- _WHAT THE EXERCISE ASKS_: Your answer should repeat exactly the line containing "(町字ID: 0031002).&labels=データ指摘,北海道浦河町築地二丁目) |" and all lines after it through the end of the material below, with no other text.

- _TASK DATA_:
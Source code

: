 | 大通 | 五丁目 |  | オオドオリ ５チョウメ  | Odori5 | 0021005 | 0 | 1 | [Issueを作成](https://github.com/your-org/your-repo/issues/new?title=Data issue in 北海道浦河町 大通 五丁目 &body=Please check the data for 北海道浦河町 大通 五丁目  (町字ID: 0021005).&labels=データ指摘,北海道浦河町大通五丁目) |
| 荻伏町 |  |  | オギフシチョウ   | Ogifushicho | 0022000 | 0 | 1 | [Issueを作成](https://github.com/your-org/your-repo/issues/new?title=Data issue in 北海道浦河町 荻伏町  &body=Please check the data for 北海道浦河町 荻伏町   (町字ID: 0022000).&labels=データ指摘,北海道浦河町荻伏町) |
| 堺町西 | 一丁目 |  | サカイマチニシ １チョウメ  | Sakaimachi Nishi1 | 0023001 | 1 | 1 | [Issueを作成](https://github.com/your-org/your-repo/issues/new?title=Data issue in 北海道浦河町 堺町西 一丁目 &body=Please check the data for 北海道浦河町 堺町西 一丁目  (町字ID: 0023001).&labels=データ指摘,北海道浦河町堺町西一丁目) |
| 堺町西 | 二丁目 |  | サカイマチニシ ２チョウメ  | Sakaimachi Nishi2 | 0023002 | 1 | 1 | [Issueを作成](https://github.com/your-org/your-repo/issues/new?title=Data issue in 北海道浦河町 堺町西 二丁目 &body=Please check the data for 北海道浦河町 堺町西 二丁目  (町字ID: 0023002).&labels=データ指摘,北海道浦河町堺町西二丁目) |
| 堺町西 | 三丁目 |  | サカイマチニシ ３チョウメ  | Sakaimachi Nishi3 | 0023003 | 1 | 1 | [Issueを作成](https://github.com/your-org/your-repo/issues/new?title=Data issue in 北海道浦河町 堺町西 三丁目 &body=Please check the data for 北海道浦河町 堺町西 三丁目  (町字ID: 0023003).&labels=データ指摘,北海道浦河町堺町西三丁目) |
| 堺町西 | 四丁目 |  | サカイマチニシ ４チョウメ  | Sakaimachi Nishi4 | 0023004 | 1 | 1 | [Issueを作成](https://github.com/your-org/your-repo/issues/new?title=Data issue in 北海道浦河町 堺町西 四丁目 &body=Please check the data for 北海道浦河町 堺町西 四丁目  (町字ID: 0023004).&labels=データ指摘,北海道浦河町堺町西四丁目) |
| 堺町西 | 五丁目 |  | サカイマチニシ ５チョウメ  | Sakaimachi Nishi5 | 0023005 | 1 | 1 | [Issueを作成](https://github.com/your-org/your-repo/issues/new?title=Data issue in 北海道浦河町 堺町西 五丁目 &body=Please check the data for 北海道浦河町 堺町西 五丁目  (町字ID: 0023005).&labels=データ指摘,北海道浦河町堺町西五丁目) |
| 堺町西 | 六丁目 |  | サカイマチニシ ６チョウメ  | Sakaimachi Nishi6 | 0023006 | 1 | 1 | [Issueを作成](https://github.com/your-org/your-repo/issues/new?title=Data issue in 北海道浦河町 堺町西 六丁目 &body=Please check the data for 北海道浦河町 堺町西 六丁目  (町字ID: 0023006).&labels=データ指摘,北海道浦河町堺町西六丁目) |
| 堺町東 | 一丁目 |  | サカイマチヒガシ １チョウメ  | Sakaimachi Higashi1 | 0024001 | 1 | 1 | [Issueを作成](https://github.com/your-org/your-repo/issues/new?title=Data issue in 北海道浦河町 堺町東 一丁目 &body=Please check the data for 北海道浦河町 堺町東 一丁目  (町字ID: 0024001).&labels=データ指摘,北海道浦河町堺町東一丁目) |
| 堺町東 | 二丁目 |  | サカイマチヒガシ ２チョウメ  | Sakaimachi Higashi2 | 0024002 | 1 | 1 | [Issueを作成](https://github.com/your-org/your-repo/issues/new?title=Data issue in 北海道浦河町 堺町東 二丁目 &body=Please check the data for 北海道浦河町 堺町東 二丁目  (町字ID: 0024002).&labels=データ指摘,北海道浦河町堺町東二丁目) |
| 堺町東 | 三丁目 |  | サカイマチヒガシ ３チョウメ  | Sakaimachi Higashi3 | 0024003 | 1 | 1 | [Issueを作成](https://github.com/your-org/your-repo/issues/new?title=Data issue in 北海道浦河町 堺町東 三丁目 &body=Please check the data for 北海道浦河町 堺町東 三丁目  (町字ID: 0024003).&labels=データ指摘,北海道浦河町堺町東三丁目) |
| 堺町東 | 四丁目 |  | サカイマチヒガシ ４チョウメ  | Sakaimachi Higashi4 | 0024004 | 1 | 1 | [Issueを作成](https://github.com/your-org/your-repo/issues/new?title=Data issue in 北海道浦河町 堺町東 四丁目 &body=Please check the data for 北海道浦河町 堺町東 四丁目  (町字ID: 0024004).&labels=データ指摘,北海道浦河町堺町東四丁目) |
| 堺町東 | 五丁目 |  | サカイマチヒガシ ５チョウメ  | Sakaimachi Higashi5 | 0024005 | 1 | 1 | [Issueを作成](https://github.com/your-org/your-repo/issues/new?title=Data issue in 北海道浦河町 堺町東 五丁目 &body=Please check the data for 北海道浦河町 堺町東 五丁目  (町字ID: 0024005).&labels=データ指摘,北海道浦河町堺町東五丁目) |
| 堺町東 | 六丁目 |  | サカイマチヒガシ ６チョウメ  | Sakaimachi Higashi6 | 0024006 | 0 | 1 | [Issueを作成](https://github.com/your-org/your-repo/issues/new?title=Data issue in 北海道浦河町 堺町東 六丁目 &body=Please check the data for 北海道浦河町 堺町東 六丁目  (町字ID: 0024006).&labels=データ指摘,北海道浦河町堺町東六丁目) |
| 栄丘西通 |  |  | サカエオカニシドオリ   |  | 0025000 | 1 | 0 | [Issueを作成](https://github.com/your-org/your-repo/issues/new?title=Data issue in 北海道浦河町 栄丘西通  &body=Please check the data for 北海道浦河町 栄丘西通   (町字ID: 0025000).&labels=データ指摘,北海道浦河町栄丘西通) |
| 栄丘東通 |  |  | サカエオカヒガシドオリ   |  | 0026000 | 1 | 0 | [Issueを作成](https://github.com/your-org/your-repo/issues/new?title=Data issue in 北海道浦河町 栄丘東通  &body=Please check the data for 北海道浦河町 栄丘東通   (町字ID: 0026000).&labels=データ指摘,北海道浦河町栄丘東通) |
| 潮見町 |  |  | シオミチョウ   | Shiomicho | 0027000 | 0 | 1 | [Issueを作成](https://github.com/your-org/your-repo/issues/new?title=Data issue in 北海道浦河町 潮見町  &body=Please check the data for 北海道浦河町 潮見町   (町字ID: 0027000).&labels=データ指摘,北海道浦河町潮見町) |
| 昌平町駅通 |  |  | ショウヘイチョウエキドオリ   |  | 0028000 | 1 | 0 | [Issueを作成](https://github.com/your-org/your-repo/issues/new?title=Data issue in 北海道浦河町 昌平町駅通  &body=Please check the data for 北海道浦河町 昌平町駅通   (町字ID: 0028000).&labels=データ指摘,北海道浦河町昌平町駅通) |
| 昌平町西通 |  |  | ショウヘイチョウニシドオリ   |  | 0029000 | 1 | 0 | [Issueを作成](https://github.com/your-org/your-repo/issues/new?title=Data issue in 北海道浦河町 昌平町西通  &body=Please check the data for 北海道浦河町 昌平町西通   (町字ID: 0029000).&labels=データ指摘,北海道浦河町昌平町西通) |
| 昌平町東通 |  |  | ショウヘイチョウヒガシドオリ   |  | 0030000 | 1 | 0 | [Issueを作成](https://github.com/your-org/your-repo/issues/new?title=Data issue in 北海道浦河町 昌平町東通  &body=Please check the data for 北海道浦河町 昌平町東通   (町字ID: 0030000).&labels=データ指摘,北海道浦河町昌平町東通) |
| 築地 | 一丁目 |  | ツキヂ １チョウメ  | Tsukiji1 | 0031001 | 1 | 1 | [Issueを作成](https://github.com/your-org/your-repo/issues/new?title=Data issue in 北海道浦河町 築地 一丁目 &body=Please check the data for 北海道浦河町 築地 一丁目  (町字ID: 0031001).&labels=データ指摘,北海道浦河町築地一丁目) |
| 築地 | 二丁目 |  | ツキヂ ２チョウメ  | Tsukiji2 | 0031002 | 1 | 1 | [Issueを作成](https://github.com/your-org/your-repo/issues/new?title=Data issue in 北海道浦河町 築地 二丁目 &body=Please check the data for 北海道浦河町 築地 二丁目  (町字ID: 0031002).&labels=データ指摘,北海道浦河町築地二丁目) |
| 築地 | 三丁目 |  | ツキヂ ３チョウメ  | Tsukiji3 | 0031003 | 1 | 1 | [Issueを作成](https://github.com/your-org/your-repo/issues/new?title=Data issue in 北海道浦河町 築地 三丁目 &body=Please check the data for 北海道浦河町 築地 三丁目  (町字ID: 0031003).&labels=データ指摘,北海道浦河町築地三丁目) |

- _ANSWER TO THIS EXERCISE_:
| 築地 | 二丁目 |  | ツキヂ ２チョウメ  | Tsukiji2 | 0031002 | 1 | 1 | [Issueを作成](https://github.com/your-org/your-repo/issues/new?title=Data issue in 北海道浦河町 築地 二丁目 &body=Please check the data for 北海道浦河町 築地 二丁目  (町字ID: 0031002).&labels=データ指摘,北海道浦河町築地二丁目) |
| 築地 | 三丁目 |  | ツキヂ ３チョウメ  | Tsukiji3 | 0031003 | 1 | 1 | [Issueを作成](https://github.com/your-org/your-repo/issues/new?title=Data issue in 北海道浦河町 築地 三丁目 &body=Please check the data for 北海道浦河町 築地 三丁目  (町字ID: 0031003).&labels=データ指摘,北海道浦河町築地三丁目) |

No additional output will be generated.